Sederhananya, bayi tabung merupakan proses pembuahan sel telur dan sperma di luar tubuh sang ibu. Istilah ilmiahnya disebut dengan in vitro vertilization ( in vitro maksudnya dalam gelas atau tabung, vertilization maksudnya pembuahan).

Dalam proses ini, sel telur ibu yang telah matang kemudian diambil dari indung telur. Selanjutnya disatukan dengan sel sperma agar terjadi pembuahan dalam medium cairan. Setelah berhasil, embrio kecil tersebut lalu dimasukkan ke dalam rahim kembali agar dapat berkembang menjadi bayi.

Berikut ini beberapa tahapan yang harus dilalui saat melakukan program bayi tabung.

Pertama adalah seleksi pasien. Pada tahapan ini pihak penyelenggara bayi tabung. Baik rumah sakit ataupun klinik akan mengecek apakah kamu dan pasangan dapat layak untuk mengikuti program bayi tabung. Bila dinyatakan layak, barulah dapat masuk dan mengikuti tahapan selanjutnya.

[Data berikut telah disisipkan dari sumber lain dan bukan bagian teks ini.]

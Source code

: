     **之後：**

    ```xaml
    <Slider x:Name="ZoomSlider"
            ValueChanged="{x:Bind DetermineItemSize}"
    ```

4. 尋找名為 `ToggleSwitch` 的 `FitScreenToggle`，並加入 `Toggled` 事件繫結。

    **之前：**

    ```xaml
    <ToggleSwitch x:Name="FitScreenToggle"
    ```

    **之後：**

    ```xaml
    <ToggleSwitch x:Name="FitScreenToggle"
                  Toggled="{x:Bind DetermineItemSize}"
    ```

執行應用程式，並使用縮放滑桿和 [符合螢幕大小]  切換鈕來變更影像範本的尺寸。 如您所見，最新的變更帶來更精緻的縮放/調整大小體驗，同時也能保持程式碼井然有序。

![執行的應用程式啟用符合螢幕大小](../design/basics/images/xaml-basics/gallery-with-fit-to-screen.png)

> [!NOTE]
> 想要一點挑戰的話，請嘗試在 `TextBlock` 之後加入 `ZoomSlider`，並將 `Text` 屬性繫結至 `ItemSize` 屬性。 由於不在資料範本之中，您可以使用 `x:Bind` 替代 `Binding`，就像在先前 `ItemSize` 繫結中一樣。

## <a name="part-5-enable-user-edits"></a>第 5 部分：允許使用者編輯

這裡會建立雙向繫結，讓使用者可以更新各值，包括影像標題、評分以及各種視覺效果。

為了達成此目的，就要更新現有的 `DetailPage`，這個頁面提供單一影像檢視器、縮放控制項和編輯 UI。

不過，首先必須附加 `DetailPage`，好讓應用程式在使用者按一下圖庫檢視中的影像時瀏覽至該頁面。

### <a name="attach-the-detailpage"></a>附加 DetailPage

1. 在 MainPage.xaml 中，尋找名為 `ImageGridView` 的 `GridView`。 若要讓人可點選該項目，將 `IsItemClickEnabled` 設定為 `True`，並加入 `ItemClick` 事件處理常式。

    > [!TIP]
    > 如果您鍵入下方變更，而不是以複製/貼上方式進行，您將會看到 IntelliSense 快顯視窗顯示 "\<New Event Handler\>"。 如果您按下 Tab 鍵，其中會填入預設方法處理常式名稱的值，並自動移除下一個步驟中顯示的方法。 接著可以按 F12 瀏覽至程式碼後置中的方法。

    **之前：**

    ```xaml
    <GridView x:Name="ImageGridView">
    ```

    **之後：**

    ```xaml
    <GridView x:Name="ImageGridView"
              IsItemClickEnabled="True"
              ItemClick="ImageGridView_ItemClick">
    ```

Langkah kedua yaitu stimulasi atau perangsangan indung telur. Hal ini untuk mengukur dan memastikan jumlah sel telur yang tersedia. Bila dalam pembuahan secara alami hanya dibutuhkan satu sel telur saja, maka dalam program bayi tabung, dibutuhkan lebih dari satu untuk memperoleh embrio.

Kemudian langkah ketiga yaitu pemantauan pertumbuhan folikel. Folikel merupakan cairan yang berisi sel telur pada indung telur. Untuk memantaunya menggunakan alat ultrasonografi. Hal ini bertujuan untuk melihat, apakah sel telur cukup matang untuk “dipanen”.

Selanjutnya adalah mematangkan sel telur. Ada beberapa jenis obat yang akan diinjeksikan pada tubuh klien untuk mematangkan sel telur agar siap dipanen. Bila telah matang, kemudian dilakukan proses pengambilan sel telur untuk selanjutnya akan diproses di laboratorium.

Langkah keenam adalah pengambilan sel sperma suami. Proses ini dilakukan pada hari yang sama. Metode yang digunakan ada dua, yaitu melalui masturbasi atau operasi untuk mengambilnya langsung dari buah zakar.

Setelah itu, sel telur dan sperma yang telah didapatkan, dibawa ke laboratorium dalam media kultur untuk menghasilkan embrio. Setelah embrio terbentuk, kemudian dimasukkan kembali ke dalam rahim.

Agar terjadi kehamilan, biasanya dokter akan memberi obat untuk mempertahankan dinding rahim ibu agar kehamilan dapat berlangsung. Fase ini dinamakan dengan fase lutual. Pada beberapa kasus, terdapat embrio yang berlebihan pasca proses bayi tabung.

Biasanya embrio ini akan disimpan untuk kehamilan selanjutnya.